Cover art for The 5th Wave, a much-buzzed upcoming young adult novel, was revealed today along with a few more tantalizing details about the sci-fi thriller.
Putnam Books for Young Readers has released cover art today for The 5th Wave, a tale of terror, trust and evil aliens by Printz Honor-winning author Rick Yancey.
Amazon’s listing says:
After the 1st wave, only darkness remains. After the 2nd, only the lucky escape. And after the 3rd, only the unlucky survive. After the 4th wave, only one rule applies: trust no one.
Now, it’s the dawn of the 5th wave, and on a lonely stretch of highway, Cassie runs from Them. The beings who only look human, who roam the countryside killing anyone they see. Who have scattered Earth’s last survivors. To stay alone is to stay alive, Cassie believes, until she meets Evan Walker. Beguiling and mysterious, Evan Walker may be Cassie’s only hope for rescuing her brother–or even saving herself. But Cassie must choose: between trust and despair, between defiance and surrender, between life and death. To give up or to get up.
The 5th Wave is not scheduled for release until May 2013, but buzz has been building ever since the series sold to Putnam in a rumored seven-figure book deal. Yancey is an accomplished novelist (he is the author of five novels for adults, the memoir Confessions of a Tax Collector, and the award-winning young adult trilogies Alfred Kropp and The Monstrumologist) but acclaim on this scale is relatively new for the long-toiling author.
Though many details are still forthcoming, it seems certain that readers can anticipate masterful intrigue, percolating terror and a deeply visceral reading experience from The 5th Wave.

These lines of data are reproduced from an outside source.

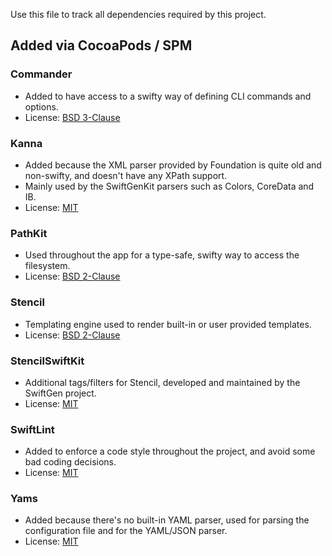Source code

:Use this file to track all dependencies required by this project.

## Added via CocoaPods / SPM

### Commander

- Added to have access to a swifty way of defining CLI commands and options.
- License: [BSD 3-Clause](https://github.com/kylef/Commander/blob/master/LICENSE)

### Kanna

- Added because the XML parser provided by Foundation is quite old and non-swifty, and doesn't have any XPath support.
- Mainly used by the SwiftGenKit parsers such as Colors, CoreData and IB.
- License: [MIT](https://github.com/tid-kijyun/Kanna/blob/master/LICENSE)

### PathKit

- Used throughout the app for a type-safe, swifty way to access the filesystem.
- License: [BSD 2-Clause](https://github.com/kylef/PathKit/blob/master/LICENSE)

### Stencil

- Templating engine used to render built-in or user provided templates.
- License: [BSD 2-Clause](https://github.com/stencilproject/Stencil/blob/master/LICENSE)

### StencilSwiftKit

- Additional tags/filters for Stencil, developed and maintained by the SwiftGen project.
- License: [MIT](https://github.com/SwiftGen/StencilSwiftKit/blob/stable/LICENCE)

### SwiftLint

- Added to enforce a code style throughout the project, and avoid some bad coding decisions.
- License: [MIT](https://github.com/realm/SwiftLint/blob/master/LICENSE)

### Yams

- Added because there's no built-in YAML parser, used for parsing the configuration file and for the YAML/JSON parser.
- License: [MIT](https://github.com/jpsim/Yams/blob/master/LICENSE)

While writing the novel, Yancey admitted that even he found his alien antagonists frightening. “They really are diabolical,” he wrote. “Not your usual extraterrestrial invaders… I’m worried about my characters. I’m not sure any human can prevail against such a ruthless species.”
Yancey is no stranger to writing horror – his Monstrumologist series is a vivid dissection both of biologically realistic monsters and of fear itself – but he seems to have outdone himself with this new extra-terrestrial venture. “I should stop writing this book at night,” he wryly admitted. “Monsters never seemed THIS plausible to me.”